Story Courtesy Of Mike The Content Producer
The world premiere of the second season of HBO’s gay dramedy series, Looking, took place January 6, 2015 at the Castro Theatre in San Francisco, California.
Looking is set in San Francisco, where it was also filmed. The series centers around three gay friends: Paddy (Jonathan Groff), a twenty-something video-game programmer looking for love; Agustin (Frankie J. Alvarez), a former artist now adrift; and Dom (Murray Bartlett), a long-time waiter hoping to open his own restaurant.
The second season picks up a few months after the first season left off. Happily, HBO bumped up the length of this season for a total of ten episodes.

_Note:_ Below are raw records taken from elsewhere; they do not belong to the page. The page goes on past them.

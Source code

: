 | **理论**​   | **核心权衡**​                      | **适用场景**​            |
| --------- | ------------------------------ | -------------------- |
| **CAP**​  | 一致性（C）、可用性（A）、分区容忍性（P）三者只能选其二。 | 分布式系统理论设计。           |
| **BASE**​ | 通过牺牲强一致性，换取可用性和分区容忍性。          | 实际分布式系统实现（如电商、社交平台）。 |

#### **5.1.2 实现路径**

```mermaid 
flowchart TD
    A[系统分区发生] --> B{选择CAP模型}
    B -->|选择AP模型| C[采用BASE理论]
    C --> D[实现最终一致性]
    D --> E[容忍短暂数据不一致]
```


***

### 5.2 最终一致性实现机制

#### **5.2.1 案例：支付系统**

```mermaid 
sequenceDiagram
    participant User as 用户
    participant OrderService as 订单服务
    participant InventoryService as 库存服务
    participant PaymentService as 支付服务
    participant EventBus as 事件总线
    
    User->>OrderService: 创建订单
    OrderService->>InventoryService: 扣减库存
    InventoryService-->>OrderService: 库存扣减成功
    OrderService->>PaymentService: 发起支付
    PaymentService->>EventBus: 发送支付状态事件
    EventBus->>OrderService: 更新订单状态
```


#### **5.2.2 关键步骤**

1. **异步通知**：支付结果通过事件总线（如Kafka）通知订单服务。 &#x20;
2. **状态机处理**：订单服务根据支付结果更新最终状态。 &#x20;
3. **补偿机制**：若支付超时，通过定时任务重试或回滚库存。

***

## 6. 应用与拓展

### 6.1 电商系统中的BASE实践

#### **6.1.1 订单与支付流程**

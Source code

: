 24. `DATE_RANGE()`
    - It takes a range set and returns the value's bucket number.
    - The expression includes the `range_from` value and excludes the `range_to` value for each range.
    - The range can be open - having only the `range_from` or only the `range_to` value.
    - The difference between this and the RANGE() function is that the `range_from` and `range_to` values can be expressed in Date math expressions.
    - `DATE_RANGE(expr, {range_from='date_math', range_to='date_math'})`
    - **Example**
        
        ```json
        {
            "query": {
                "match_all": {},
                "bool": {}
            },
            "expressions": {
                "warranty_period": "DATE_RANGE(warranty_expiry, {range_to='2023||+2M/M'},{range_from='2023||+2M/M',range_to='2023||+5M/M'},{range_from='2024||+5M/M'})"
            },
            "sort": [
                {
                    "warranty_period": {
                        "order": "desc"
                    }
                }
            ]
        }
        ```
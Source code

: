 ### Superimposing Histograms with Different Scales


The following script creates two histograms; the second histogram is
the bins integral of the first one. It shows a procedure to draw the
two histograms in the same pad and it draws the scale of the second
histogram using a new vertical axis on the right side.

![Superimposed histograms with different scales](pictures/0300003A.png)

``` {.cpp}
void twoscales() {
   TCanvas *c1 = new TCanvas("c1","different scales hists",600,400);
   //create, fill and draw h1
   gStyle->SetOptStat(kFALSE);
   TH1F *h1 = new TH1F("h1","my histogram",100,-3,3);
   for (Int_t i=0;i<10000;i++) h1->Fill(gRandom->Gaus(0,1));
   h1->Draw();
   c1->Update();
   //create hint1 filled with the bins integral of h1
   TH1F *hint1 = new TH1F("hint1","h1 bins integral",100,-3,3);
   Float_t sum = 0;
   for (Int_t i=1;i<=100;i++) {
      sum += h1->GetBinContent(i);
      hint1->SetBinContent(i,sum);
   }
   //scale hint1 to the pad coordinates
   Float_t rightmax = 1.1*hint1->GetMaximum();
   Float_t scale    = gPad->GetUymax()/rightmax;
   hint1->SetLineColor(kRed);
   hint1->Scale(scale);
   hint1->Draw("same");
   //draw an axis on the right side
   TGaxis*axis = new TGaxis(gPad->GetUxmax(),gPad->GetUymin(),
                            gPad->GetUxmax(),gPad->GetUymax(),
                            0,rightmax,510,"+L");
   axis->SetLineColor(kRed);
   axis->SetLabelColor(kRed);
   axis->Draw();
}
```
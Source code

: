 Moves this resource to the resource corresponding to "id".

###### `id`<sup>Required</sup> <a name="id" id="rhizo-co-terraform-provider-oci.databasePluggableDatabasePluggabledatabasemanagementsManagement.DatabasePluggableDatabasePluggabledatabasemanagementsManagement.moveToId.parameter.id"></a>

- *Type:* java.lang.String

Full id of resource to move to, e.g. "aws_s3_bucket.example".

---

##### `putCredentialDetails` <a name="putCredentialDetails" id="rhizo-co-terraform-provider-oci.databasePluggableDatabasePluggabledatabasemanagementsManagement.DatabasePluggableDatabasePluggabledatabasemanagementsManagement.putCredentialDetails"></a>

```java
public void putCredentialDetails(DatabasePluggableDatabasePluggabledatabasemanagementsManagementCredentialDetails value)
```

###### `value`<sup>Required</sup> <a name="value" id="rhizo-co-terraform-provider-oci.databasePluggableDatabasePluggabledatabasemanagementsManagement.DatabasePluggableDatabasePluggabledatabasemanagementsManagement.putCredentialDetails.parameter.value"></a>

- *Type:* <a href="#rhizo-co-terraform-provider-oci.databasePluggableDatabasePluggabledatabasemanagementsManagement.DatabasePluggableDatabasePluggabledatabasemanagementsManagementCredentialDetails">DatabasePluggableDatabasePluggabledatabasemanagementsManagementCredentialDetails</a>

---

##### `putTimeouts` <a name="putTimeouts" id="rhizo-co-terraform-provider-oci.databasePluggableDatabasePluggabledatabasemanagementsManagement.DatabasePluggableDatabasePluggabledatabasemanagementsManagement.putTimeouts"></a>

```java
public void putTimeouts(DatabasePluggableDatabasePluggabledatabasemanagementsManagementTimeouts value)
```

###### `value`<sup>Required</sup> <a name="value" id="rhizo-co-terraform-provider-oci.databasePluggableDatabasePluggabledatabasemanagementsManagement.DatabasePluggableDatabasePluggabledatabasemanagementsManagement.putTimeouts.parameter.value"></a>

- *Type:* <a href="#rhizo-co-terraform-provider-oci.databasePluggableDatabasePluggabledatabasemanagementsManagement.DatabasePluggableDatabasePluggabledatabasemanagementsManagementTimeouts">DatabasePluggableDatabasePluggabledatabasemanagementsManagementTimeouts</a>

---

Before the first two episodes of the second season were screened at the Castro Theatre, the cast met with the press and posed for photographs on the red carpet.
It was great to see Raul Castillo returning as Richie, a barber who dated Paddy in the first season.
Lauren Weedman again plays Doris, the wise-cracking, no-nonsense ex-girlfriend of Dom’s.
Daniel Franzese comes on board this season as Eddie, the first gay character on the show to self-identify as a bear and to be HIV positive.
Fans of the first season of Looking know the three best friends seem to have difficulties creating healthy, emotionally intimate relationships with the men they are dating.
Creator/Co-Executive Producer Michael Lannan says Looking is about “looking for authentic ways of being in the world.” During the Q&A session after the screening, he said it was no coincidence Paddy and the others find themselves at the beginning of each season outdoors and away from the noise of their city lives.
Director/Co-Executive Producer Andrew Haigh again skips the cliched, soaring shots of San Francisco’s landmarks and tourist traps. Instead, he brings the camera down to street level, where the characters actually live in The City.
The intimacy Haigh thus creates is arresting, especially during the nude scenes: you are there with the characters and feel their emotional need to connect as their bodies connect and separate. (Yes, there is full-frontal male nudity this season.)
On the red carpet, I spoke briefly to the actors. Daniel Franzese was as affable as his character Eddie.
I enjoyed speaking with Lauren Weedman. She kept firing zingers one after another.
Frankie J. Alvarez had a sweet, intelligent focus not yet seen in his character, Agustin.
Frankie said not to give up on Agust√≠n, be sure to keep watching the second season.
I haven’t yet seen all ten episodes of the second season, but suspect Raul Castillo’s Richie will continue to be the emotionally centered man Paddy is seeking.
My camera battery died a moment before Murray Bartlett stepped over to me. I was happy he stopped to say hello.
The cast and executive producers came on stage for a Q&A session with the audience. Here, Lauren Weedman admits she often goes off script and ad libs her lines.
The after party celebrating the premiere was at Terra Gallery.
When I walked up to Murray Bartlett, he said, “Nice to see you again,” and posed for this photograph.
Jonathan Groff was surrounded by fans and press. I was very pleased he took a moment to pose with me.
If you’re a fan of this blog, you know I recently interviewed Emmy and Peabody award-winning TV writer, director, producer Richard Kramer.
Richard worked with Armistead Maupin on the mini-series adaption of the first installment of Armistead’s acclaimed book series, Tales of the City, about people living in San Francisco.
I am a huge fan of Tales, so I was thrilled to meet Armistead and his husband, Christopher Turner.
Like Tales, Looking draws you into a circle of friends you soon find yourself rooting for, as they live and love in San Francisco.
The second season of Looking premieres January 11, 2015 on HBO.